# Provided data
---+---

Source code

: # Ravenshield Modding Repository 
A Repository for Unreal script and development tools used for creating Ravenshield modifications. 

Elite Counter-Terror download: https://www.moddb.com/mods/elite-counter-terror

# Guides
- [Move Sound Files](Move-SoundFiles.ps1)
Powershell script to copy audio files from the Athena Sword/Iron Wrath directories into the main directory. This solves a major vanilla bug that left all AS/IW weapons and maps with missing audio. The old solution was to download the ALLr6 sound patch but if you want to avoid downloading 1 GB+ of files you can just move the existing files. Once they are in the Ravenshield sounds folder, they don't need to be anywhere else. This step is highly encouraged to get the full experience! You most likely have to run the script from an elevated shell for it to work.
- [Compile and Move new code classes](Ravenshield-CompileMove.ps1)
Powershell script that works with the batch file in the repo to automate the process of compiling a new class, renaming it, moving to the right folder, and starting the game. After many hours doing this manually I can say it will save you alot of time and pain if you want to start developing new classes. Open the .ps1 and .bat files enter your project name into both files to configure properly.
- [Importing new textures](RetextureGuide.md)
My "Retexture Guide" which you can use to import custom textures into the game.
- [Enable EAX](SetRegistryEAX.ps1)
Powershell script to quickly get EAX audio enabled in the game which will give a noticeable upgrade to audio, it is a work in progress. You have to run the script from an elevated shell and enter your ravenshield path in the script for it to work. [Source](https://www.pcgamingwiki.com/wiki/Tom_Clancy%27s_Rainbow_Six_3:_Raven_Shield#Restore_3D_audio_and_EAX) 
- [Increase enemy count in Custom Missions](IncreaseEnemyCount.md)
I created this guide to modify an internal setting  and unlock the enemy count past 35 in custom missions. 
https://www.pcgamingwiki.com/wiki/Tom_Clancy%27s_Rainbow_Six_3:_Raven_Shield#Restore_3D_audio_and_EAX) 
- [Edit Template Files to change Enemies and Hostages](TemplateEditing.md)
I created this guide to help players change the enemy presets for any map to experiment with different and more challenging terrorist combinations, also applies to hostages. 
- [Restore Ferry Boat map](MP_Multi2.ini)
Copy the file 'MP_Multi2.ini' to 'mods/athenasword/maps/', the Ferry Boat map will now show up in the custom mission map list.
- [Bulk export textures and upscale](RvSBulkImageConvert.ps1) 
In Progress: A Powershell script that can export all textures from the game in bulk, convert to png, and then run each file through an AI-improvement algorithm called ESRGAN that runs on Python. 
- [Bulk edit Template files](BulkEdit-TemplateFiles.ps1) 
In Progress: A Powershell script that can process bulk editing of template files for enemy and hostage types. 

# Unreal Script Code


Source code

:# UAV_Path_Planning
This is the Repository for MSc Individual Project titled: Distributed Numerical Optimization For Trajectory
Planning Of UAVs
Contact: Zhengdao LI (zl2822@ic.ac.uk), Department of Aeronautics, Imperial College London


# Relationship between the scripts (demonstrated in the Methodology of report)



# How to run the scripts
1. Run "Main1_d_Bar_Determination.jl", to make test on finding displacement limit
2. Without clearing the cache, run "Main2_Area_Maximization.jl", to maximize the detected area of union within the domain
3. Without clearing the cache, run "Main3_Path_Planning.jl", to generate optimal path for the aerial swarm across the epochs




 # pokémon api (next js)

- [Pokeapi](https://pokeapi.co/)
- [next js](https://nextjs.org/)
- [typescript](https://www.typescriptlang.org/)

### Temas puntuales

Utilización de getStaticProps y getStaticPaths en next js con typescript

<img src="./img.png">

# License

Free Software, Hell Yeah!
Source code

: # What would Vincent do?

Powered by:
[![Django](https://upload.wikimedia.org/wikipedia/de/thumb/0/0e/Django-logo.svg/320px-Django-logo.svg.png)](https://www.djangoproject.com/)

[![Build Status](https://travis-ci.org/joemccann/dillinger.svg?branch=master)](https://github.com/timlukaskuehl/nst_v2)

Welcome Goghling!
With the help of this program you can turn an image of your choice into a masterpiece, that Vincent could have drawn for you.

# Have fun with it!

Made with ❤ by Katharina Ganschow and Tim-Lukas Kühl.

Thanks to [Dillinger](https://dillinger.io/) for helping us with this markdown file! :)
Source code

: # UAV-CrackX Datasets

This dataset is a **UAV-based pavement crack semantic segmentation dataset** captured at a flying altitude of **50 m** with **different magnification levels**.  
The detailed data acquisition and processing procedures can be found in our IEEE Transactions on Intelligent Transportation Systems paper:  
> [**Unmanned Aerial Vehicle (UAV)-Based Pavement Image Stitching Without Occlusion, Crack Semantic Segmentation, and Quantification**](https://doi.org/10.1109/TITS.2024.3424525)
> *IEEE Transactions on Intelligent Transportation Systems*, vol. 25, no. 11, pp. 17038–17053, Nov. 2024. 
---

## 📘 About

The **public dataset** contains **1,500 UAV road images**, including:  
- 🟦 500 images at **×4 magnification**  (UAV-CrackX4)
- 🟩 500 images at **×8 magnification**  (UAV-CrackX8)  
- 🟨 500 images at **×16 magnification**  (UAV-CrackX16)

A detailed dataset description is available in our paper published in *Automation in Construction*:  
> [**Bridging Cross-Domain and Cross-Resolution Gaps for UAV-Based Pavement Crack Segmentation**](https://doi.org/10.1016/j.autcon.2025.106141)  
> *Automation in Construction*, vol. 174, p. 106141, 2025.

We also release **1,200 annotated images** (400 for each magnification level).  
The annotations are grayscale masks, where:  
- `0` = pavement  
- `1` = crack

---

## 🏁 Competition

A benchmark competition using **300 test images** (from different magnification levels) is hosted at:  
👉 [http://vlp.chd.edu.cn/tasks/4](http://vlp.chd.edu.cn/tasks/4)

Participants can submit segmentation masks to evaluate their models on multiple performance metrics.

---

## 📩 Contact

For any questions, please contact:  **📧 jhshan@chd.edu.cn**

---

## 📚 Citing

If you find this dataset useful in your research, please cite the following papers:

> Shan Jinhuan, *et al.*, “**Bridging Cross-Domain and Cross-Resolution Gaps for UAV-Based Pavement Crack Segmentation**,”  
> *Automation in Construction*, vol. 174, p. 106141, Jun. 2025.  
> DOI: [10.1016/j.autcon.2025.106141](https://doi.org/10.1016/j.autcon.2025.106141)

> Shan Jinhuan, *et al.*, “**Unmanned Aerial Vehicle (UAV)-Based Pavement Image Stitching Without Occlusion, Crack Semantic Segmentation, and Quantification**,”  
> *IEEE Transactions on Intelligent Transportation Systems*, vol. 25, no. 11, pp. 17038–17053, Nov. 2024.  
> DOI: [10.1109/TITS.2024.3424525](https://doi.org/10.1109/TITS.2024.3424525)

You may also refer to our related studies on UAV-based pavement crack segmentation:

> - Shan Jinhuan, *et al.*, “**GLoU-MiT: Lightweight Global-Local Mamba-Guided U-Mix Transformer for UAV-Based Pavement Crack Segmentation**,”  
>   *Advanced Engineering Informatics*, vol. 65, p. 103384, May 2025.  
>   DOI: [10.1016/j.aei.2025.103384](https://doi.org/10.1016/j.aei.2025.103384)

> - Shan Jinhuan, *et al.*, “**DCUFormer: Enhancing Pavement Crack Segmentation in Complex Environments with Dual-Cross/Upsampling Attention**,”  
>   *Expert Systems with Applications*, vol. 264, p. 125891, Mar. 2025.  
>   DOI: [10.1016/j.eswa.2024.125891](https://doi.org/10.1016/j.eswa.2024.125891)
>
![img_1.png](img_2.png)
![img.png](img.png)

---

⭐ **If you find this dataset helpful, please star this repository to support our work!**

---+---

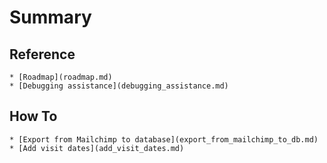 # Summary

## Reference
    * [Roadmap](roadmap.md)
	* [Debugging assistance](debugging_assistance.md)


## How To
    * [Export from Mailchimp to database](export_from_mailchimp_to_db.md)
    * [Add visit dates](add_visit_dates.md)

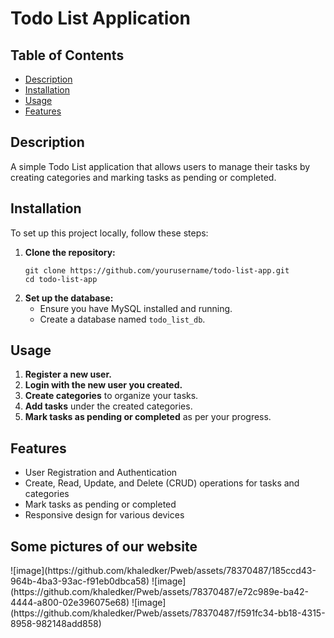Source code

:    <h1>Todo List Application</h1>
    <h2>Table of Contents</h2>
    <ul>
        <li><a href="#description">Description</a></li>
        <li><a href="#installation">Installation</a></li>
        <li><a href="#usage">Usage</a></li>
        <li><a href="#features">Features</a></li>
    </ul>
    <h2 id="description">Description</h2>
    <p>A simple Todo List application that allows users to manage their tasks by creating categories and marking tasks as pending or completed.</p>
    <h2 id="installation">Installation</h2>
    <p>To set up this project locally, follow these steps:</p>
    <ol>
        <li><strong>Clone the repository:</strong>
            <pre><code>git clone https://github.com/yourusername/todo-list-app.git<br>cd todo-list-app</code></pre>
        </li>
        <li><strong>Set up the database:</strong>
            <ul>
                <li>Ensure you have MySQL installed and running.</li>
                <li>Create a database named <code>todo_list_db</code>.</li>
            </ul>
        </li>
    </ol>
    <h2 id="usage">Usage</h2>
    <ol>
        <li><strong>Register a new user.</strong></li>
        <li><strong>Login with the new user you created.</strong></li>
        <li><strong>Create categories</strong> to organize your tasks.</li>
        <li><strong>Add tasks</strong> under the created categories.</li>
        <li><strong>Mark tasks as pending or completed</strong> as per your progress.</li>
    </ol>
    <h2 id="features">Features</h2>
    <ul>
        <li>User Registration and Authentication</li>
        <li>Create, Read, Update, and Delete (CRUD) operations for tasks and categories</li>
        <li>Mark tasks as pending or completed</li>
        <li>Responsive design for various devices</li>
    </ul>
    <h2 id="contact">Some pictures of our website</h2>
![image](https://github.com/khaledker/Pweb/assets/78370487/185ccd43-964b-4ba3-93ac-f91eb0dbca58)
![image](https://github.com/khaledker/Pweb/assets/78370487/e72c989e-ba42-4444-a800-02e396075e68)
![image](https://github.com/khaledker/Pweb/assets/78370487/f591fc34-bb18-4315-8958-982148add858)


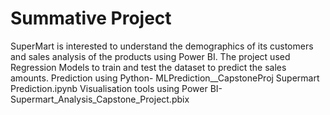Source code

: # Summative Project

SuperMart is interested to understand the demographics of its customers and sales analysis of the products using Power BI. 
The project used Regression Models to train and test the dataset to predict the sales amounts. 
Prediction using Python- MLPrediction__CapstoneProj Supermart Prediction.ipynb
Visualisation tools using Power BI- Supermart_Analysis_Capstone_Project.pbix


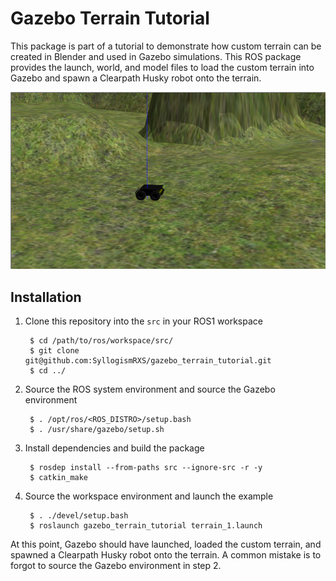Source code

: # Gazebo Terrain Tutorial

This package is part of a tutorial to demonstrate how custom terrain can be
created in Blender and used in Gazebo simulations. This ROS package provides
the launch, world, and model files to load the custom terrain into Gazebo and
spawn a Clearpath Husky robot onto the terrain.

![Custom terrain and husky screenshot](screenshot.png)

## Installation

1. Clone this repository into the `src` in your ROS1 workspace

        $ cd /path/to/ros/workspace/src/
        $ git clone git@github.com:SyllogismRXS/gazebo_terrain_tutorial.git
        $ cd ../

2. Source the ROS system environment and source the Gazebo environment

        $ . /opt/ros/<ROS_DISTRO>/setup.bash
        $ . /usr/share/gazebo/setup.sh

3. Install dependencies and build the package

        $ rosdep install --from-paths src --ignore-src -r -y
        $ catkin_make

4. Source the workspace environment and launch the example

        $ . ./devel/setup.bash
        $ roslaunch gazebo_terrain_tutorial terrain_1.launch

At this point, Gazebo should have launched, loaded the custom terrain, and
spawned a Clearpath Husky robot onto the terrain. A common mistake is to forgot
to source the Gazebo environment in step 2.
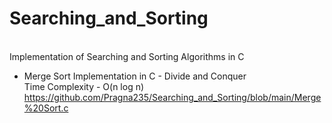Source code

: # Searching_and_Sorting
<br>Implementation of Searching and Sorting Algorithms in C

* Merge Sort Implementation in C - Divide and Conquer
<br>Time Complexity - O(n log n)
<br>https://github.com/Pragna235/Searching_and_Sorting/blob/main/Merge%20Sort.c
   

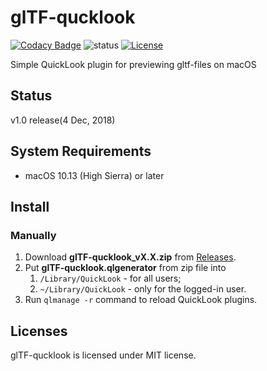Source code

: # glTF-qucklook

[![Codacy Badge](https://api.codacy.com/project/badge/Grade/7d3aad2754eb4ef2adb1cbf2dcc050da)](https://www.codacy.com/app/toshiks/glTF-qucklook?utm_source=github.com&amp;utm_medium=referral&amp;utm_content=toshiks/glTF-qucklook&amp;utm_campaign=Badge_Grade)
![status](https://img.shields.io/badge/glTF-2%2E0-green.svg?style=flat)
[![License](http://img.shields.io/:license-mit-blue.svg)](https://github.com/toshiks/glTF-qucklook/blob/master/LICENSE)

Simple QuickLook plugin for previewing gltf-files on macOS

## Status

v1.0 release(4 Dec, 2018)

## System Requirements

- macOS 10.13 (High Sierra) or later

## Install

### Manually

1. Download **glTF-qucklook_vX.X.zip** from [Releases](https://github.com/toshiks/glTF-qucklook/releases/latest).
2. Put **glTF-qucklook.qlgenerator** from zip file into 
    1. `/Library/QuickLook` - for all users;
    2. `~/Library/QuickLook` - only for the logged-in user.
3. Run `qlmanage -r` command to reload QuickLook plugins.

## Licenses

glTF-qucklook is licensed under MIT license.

---+---

# What the task asks
Your task for the entries above: copy exactly the span starting with the line with "would Vincent do?" and going on through the line with "# UAV-CrackX Datasets", both lines included, and nothing else.

# Response box
: # What would Vincent do?

Powered by:
[![Django](https://upload.wikimedia.org/wikipedia/de/thumb/0/0e/Django-logo.svg/320px-Django-logo.svg.png)](https://www.djangoproject.com/)

[![Build Status](https://travis-ci.org/joemccann/dillinger.svg?branch=master)](https://github.com/timlukaskuehl/nst_v2)

Welcome Goghling!
With the help of this program you can turn an image of your choice into a masterpiece, that Vincent could have drawn for you.

# Have fun with it!

Made with ❤ by Katharina Ganschow and Tim-Lukas Kühl.

Thanks to [Dillinger](https://dillinger.io/) for helping us with this markdown file! :)
Source code

: # UAV-CrackX Datasets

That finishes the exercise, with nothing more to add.